DavidW5 (North Carolina)
Posts: 565
Posts: 565
Posted:
I'll try to keep this short:
I became chairman of the Finance Committee in February. Our HOA has run a surplus in the operating account for each of the last three years averaging $150,000 per year. Current year (thru July) we are $154,000 under budget. We just had a level II reserve study update done and the reserves are fully funded. The calculated reserve contribution from the assessments will go down by $85,000 for 2012.
All of our investments total $510,000 more than the balance sheet shows for the amount of replacement reserves. These investments consist of laddered CD's and bank Money Market accounts. None of the investment accounts are specifically identified or registered as either "reserves" or "operating funds". In all prior years all of the interest earned on all of the investments has been shown as income in the operating budget. Our monthly financial statements, prepared by the management company are not in "fund accounting" format and they say their system can't produce that format.
I believe that the interest on invested reserves should remain in reserves. Under the circumstances how do we determine how much of the interest earned is from invested reserves when it is not clear which investments are reserve funds and which are invested excess operating funds?
What are our options for applying the excess operating funds? My understanding is that we have three options:
1. The unspent funds can be returned to the association members.
2. The unspent funds can be applied to the following year's operating budget.

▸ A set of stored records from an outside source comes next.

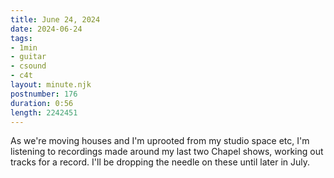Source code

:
 ```yaml
---
title: June 24, 2024
date: 2024-06-24
tags:
- 1min
- guitar
- csound
- c4t
layout: minute.njk
postnumber: 176
duration: 0:56
length: 2242451
---
```

As we're moving houses and I'm uprooted from my studio space etc, I'm listening to recordings made around my last two Chapel shows, working out tracks for a record. I'll be dropping the needle on these until later in July.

3. The excess funds can be allocated to reserves.
It seems to me that there are implications of #2 and #3 that have to be considered.
For #2 - If the following year the requirement for operating funds does not increase and we apply the excess from the previous year, then to have a balanced budget the assessment would have to be reduced.
For #3 - The funding of the reserves is based on the reserve study. If the study says that the reserve contribution for the year should be, for example, $400,000 and we apply $100,000 of prior year excess operating funds to the reserves, then the current year contribution to reserves from the operating account only needs to be $300,000. If we don't reduce the assessments, then the operating account will have a built in excess of $100,000.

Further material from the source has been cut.